That very night he made use of this with good effect. Cutler came up to bed, singing and whistling, but presently threw down something heavy, and was silent. Cowen spied, and saw him kneel down, draw from his bosom a key suspended round his neck by a ribbon, and open the despatch-box. There were papers in it, but only to deaden the sound of a great many new guineas that glittered in the light of the candle, and seemed to fire, and fill the receptacle.

Cutler looked furtively round, plunged his hands in them, took them out by handfuls, admired them, kissed them, and seemed to worship them, locked them up again, and put the black case under his pillow.

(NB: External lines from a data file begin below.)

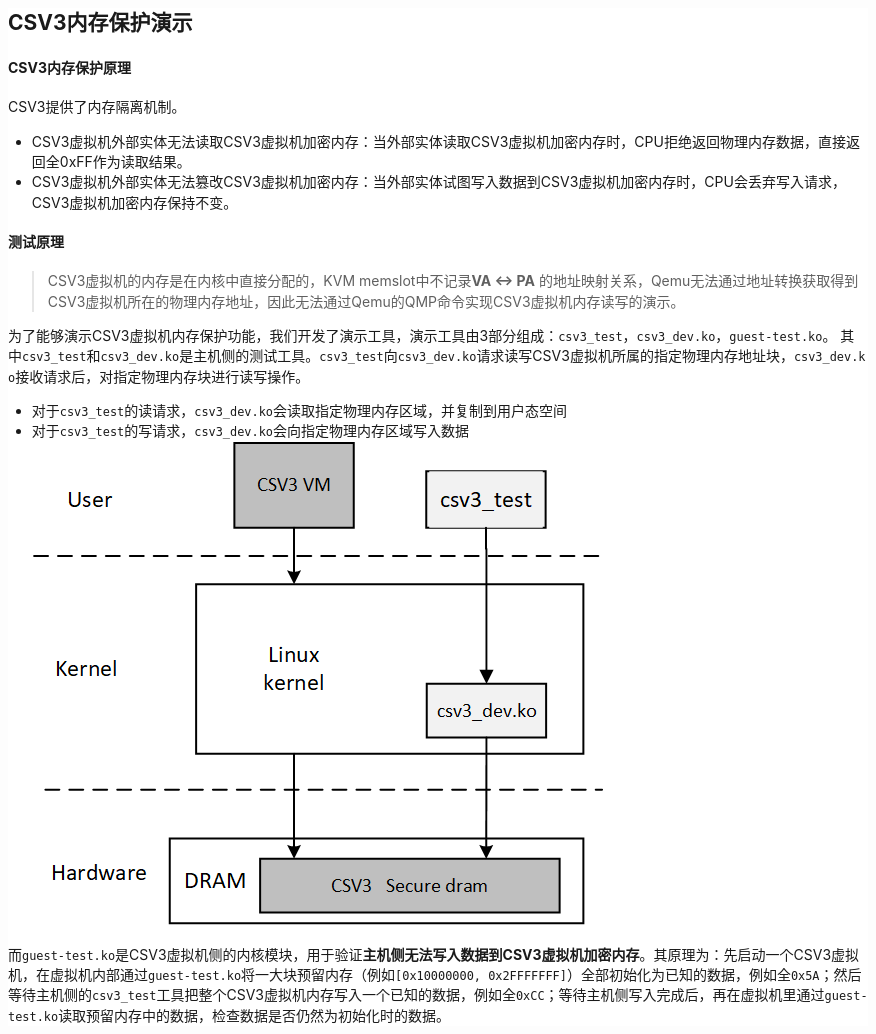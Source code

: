 
## CSV3内存保护演示

#### CSV3内存保护原理

CSV3提供了内存隔离机制。
- CSV3虚拟机外部实体无法读取CSV3虚拟机加密内存：当外部实体读取CSV3虚拟机加密内存时，CPU拒绝返回物理内存数据，直接返回全0xFF作为读取结果。
- CSV3虚拟机外部实体无法篡改CSV3虚拟机加密内存：当外部实体试图写入数据到CSV3虚拟机加密内存时，CPU会丢弃写入请求，CSV3虚拟机加密内存保持不变。

#### 测试原理

> CSV3虚拟机的内存是在内核中直接分配的，KVM memslot中不记录**VA <-> PA** 的地址映射关系，Qemu无法通过地址转换获取得到CSV3虚拟机所在的物理内存地址，因此无法通过Qemu的QMP命令实现CSV3虚拟机内存读写的演示。

为了能够演示CSV3虚拟机内存保护功能，我们开发了演示工具，演示工具由3部分组成：`csv3_test`，`csv3_dev.ko`，`guest-test.ko`。
其中`csv3_test`和`csv3_dev.ko`是主机侧的测试工具。`csv3_test`向`csv3_dev.ko`请求读写CSV3虚拟机所属的指定物理内存地址块，`csv3_dev.ko`接收请求后，对指定物理内存块进行读写操作。
- 对于`csv3_test`的读请求，`csv3_dev.ko`会读取指定物理内存区域，并复制到用户态空间
- 对于`csv3_test`的写请求，`csv3_dev.ko`会向指定物理内存区域写入数据
![](assets/CSV3内存机密性和完整性保护功能演示.png)

而`guest-test.ko`是CSV3虚拟机侧的内核模块，用于验证**主机侧无法写入数据到CSV3虚拟机加密内存**。其原理为：先启动一个CSV3虚拟机，在虚拟机内部通过`guest-test.ko`将一大块预留内存（例如`[0x10000000, 0x2FFFFFFF]`）全部初始化为已知的数据，例如全`0x5A`；然后等待主机侧的`csv3_test`工具把整个CSV3虚拟机内存写入一个已知的数据，例如全`0xCC`；等待主机侧写入完成后，再在虚拟机里通过`guest-test.ko`读取预留内存中的数据，检查数据是否仍然为初始化时的数据。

While they were glaring in the light, Cowen's eyes flashed with unholy fire. He clutched his hands at them where he stood, but they were inaccessible. He sat down despondent, and cursed the injustice of fate. Bubbled out of money in the City; robbed on the road; but when another had money, it was safe; he left his keys in the locks of both doors, and his gold never quitted him.

Not long after this discovery he got a letter from his son, telling him that the college bill for battels, or commons, had come in, and he was unable to pay it; he begged his father to disburse it, or he should lose credit.

This tormented the unhappy father, and the proximity of gold tantalized him so that he bought a phial of laudanum, and secreted it about his person.

"Better die," said he, "and leave my boy to Barrington. Such a legacy from his dead comrade will be sacred, and he has the world at his feet."

He even ordered a bottle of red port and kept it by him to swill the laudanum in, and so get drunk and die.

But when it came to the point he faltered.

Meantime the day drew near for the execution of Daniel Cox. Bradbury had undertaken too much; his cracksman seemed to the King's advisers as shadowy as the double of Daniel Cox.

The evening before that fatal day Cowen came to a wild resolution; he would go to Tyburn at noon, which was the hour fixed, and would die under that man's gibbet—so was this powerful mind unhinged.